We would argue that, as far as rates are concerned, April inflation is the last piece of the jigsaw missing for markets to make up their mind about next week’s European Central Bank meeting. The debate is currently between a 25bp and a 50bp hike, the former being our and the market’s base case. In our opinion, only a significant upside surprise could lead the market to think the hawks have enough of a case to convince their colleagues to vote for a 50bp hike. Eurozone inflation will only be published next Tuesday, two days before the ECB meeting. By this afternoon, however, we think markets will have a pretty good idea, as inflation for countries worth around 60% of the eurozone-wide print will be published today.

The debate is currently between a 25bp and a 50bp hike, the former being our and the market’s base case

The other important piece of information will be the ECB’s Bank Lending Survey (BLS). The minutes of the March meeting were rife with uncertainty about the speed and extent of the transmission of monetary tightening into the real economy. Bank lending is a key channel of policy transmission, and data on that topic is sparse. The reason we think the BLS, also due to be updated on Tuesday, doesn’t rank as highly as inflation in investors’ minds is that we think the bar is high for it to be used as an argument by the hawks for a 50bp hike. The last release in January already noted declining demand for loans and tighter lending standards and recent stress in the financial sector means that even an improvement wouldn’t allow the ECB to sound the all-clear.
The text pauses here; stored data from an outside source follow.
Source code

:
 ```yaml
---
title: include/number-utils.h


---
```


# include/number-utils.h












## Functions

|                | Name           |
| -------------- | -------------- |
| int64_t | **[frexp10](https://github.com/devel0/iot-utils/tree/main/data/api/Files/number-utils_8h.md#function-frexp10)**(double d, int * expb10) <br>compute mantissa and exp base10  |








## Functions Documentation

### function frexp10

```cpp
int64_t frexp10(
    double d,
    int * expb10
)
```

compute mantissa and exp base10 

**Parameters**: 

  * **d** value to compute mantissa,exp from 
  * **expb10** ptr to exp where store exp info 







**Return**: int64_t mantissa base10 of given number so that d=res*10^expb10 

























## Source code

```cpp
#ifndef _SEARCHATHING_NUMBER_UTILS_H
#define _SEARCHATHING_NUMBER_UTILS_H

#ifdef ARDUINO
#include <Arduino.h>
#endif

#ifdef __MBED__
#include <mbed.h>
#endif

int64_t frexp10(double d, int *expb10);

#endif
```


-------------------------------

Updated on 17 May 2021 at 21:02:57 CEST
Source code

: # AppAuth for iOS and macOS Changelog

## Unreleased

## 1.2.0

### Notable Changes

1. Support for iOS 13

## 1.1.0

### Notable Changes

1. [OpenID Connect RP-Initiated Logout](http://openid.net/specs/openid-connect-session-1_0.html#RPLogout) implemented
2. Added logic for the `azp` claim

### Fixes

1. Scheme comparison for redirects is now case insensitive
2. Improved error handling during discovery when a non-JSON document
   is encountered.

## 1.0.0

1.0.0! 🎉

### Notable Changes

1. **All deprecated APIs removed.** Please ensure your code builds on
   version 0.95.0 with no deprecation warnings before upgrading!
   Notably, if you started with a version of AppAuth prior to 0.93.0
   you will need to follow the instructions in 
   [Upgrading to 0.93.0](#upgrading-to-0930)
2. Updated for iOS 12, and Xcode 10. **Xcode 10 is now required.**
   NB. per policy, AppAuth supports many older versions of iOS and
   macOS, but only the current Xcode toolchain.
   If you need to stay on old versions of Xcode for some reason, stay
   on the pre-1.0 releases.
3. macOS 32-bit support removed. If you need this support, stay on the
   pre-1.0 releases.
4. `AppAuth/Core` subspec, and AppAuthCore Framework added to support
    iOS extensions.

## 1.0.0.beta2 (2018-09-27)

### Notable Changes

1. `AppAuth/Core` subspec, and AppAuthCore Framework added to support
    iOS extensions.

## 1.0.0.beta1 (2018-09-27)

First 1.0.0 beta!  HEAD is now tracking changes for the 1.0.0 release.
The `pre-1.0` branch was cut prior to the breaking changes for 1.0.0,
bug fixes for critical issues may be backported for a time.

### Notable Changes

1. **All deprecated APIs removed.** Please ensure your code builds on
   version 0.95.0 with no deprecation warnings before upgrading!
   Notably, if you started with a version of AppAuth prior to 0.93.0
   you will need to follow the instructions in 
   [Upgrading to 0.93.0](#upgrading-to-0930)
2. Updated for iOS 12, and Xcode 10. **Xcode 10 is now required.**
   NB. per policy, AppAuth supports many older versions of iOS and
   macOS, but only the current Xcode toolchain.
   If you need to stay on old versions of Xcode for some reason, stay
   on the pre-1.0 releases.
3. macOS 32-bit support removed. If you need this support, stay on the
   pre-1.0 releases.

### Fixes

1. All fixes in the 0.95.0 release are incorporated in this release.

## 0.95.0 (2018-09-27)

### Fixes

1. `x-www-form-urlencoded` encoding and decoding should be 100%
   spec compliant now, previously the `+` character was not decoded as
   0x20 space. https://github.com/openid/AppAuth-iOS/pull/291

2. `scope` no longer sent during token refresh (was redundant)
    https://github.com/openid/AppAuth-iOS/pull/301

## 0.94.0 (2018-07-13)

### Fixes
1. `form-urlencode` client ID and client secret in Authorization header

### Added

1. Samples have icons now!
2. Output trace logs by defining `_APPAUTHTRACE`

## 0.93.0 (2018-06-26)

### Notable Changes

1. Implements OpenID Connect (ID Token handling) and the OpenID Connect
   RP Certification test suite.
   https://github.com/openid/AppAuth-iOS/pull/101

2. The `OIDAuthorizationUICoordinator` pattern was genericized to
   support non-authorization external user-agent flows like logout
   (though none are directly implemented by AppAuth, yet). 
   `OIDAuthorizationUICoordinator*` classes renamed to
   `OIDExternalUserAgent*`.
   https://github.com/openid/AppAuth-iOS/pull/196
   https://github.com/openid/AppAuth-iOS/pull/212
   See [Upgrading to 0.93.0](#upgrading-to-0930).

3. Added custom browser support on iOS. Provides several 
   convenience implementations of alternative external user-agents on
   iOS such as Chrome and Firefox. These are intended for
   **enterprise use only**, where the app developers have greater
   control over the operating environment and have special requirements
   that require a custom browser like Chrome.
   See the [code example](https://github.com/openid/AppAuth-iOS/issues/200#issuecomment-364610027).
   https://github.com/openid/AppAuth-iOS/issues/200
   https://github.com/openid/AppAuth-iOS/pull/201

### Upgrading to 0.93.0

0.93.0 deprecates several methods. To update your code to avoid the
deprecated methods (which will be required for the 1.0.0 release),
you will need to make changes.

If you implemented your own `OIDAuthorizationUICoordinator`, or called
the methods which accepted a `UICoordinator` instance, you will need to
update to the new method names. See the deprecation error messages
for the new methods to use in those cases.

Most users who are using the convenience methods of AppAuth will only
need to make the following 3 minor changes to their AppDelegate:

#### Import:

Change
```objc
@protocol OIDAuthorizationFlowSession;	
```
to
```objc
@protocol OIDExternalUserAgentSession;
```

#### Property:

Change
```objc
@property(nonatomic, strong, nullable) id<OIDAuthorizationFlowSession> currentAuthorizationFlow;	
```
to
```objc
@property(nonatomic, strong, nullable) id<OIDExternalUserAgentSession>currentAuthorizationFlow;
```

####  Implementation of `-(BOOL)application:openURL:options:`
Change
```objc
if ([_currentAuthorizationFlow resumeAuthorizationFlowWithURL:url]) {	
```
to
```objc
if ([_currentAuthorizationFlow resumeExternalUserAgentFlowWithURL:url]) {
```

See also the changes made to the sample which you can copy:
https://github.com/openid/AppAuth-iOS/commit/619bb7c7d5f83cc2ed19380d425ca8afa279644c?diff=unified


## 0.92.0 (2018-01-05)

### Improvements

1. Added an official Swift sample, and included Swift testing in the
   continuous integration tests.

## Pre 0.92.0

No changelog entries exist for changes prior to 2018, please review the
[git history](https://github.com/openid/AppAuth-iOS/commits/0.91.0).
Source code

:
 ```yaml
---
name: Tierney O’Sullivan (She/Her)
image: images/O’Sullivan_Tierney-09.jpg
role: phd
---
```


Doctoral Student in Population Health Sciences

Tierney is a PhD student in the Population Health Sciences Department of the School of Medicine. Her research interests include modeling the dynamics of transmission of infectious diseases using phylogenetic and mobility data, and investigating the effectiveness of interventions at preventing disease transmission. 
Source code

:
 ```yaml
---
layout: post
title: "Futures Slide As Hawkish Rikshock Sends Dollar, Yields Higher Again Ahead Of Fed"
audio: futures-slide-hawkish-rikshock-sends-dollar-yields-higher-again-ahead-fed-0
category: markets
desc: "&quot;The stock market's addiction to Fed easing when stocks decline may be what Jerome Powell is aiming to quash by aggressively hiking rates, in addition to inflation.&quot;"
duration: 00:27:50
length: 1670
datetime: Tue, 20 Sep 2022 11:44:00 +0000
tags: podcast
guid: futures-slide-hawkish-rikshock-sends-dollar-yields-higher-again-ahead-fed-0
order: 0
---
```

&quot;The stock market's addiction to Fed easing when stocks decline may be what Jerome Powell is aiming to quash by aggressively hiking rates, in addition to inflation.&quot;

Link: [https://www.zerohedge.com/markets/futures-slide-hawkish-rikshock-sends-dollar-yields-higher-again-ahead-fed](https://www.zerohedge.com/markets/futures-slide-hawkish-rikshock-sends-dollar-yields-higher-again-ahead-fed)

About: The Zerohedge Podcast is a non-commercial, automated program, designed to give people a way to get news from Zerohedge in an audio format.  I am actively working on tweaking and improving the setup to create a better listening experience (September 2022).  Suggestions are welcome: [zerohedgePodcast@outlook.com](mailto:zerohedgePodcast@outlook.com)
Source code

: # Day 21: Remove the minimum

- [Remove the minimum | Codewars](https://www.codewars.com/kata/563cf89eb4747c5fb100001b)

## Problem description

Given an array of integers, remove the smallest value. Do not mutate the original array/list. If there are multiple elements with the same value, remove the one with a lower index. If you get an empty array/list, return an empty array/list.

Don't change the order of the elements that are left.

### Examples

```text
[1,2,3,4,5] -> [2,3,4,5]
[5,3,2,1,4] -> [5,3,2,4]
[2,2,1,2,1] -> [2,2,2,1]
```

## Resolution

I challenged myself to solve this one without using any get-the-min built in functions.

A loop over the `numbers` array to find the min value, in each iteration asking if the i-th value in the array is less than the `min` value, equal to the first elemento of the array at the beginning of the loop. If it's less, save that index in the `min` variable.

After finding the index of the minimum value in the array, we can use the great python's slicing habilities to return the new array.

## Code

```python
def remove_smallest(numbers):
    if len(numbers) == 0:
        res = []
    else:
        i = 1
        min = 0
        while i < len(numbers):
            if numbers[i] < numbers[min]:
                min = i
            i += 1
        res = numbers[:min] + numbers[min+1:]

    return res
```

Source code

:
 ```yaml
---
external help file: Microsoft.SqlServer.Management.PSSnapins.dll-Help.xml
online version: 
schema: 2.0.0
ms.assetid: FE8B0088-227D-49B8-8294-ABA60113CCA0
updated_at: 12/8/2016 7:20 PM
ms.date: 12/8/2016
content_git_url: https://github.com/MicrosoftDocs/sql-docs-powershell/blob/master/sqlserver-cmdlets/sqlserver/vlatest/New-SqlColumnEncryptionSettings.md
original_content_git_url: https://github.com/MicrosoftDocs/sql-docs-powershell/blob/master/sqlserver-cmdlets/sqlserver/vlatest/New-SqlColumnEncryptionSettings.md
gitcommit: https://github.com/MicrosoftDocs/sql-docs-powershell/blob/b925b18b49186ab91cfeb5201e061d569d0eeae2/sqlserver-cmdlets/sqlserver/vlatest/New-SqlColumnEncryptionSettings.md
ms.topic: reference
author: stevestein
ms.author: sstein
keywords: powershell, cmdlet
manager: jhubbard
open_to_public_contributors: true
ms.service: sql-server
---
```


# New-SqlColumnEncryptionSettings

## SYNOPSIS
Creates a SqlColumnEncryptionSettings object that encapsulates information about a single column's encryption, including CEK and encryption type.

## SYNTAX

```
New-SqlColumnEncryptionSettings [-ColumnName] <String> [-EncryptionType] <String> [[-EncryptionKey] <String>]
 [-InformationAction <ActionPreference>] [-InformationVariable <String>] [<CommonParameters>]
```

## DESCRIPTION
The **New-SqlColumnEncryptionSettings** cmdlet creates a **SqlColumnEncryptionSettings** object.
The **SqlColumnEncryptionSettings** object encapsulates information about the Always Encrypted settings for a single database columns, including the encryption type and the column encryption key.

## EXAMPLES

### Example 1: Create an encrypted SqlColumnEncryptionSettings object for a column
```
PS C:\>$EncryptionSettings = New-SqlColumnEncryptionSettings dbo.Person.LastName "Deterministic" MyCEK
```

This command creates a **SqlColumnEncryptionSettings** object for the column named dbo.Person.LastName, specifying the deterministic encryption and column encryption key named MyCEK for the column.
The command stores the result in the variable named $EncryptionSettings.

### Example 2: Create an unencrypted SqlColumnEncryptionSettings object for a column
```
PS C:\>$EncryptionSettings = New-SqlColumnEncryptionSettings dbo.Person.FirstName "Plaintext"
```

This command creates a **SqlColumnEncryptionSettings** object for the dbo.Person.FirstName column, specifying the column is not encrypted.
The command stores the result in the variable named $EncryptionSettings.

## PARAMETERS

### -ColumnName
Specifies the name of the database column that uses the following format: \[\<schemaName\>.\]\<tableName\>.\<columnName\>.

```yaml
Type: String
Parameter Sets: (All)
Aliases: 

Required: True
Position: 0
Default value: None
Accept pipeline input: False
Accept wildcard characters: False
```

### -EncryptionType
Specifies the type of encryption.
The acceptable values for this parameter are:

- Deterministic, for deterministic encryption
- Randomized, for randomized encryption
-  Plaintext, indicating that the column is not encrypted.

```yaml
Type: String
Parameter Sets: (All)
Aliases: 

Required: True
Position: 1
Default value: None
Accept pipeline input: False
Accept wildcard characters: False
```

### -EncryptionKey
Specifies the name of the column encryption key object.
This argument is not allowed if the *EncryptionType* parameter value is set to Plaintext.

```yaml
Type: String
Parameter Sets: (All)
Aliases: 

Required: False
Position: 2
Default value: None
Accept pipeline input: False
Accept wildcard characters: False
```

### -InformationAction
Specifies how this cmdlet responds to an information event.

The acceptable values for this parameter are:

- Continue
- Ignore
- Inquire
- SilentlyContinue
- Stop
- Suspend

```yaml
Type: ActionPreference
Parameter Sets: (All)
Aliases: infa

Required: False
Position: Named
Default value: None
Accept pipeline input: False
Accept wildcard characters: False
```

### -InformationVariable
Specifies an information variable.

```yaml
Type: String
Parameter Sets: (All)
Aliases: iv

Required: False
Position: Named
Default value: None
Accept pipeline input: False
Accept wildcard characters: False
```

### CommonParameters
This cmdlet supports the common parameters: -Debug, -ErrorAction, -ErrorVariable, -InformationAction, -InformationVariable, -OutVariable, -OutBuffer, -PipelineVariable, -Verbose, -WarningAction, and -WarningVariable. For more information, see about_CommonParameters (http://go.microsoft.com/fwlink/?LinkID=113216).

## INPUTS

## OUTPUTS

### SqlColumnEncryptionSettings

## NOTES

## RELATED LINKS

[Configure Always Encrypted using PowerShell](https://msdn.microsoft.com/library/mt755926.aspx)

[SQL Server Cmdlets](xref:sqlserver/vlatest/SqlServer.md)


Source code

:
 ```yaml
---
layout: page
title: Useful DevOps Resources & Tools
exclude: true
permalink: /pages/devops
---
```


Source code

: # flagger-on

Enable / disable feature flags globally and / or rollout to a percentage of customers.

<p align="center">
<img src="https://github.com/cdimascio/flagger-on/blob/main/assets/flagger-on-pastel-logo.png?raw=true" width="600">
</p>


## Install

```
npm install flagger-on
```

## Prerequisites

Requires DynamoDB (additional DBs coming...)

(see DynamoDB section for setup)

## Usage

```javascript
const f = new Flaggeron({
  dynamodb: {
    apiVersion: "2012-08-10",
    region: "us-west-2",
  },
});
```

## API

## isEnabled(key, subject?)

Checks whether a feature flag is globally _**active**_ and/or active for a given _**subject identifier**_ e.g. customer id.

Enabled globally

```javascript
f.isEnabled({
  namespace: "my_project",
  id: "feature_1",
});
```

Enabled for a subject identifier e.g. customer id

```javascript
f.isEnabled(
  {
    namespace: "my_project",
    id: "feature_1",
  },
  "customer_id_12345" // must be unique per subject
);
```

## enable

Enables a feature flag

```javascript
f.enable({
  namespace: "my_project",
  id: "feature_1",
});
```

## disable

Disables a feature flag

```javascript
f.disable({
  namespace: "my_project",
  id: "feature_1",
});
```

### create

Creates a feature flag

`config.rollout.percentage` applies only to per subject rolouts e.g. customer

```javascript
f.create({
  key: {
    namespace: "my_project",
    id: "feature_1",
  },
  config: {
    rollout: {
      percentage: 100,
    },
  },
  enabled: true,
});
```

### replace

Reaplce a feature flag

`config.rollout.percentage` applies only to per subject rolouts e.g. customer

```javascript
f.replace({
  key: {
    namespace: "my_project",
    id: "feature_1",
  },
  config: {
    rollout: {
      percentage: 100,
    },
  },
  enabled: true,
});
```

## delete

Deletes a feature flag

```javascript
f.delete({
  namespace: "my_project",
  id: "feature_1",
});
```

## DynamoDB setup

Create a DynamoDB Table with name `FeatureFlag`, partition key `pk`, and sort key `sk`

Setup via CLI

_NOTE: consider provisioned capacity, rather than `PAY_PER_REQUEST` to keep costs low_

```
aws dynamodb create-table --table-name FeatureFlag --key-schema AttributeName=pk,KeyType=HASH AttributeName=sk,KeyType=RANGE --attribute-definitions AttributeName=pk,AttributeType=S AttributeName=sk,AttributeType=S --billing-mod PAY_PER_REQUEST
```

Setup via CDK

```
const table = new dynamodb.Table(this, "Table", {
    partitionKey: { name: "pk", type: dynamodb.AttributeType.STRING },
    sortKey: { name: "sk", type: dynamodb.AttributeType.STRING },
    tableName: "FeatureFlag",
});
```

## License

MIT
As financial fears recede, hopefully permanently, markets are pricing a one in five probability of a 50bp hike at the April ECB meeting. This probability is unlikely to go all the way down to zero before Tuesday but the odds of it rising would be reduced if today’s eurozone member state inflation doesn’t accelerate.

Today's inflation will go a long way to shaping ECB hike expectations

Source: Refinitiv, ING
Refinitiv, ING

Today’s events and market view

French, Spanish and German CPI releases today, worth together almost 60% of the eurozone HICP index, will give markets a fairly good idea of what the eurozone-wide inflation number due on Tuesday will look like. We think April inflation is the most important data publication before next week’s ECB meeting, but this is not all. Today will also see the release of the advance eurozone 1Q GDP, German unemployment, and Italian industrial sales.

The economic calendar is no less crowded in the US with most of the attention being understandably on the Fed’s preferred inflation measure, the core PCE for the month of March. The 1Q advance GDP report published yesterday suggested an upside surprise might be in store for March PCE, and Treasuries reacted accordingly. Other releases include personal income and spending, and the employment cost index for 4Q 2022, a well-regarded but not very timely measure of wage pressure.

At today's policy meeting, the Bank of Japan left policy unchanged but chose to remove its rates forward guidance, which contained an implicit easing bias. The step, although tentative, could be seen by markets as a sign the bank is edging towards a modification of its yield curve control policy - effectively a 0.5% cap on 10Y JGB yields - possibly as soon as its June meeting. However, the length of the policy review announced by the BoJ today - 18 months - suggests Governor Kazuo Ueda and his team will think of policy changes over longer time frames. The subsequent rally in JGBs is another factor supporting European bonds at the open.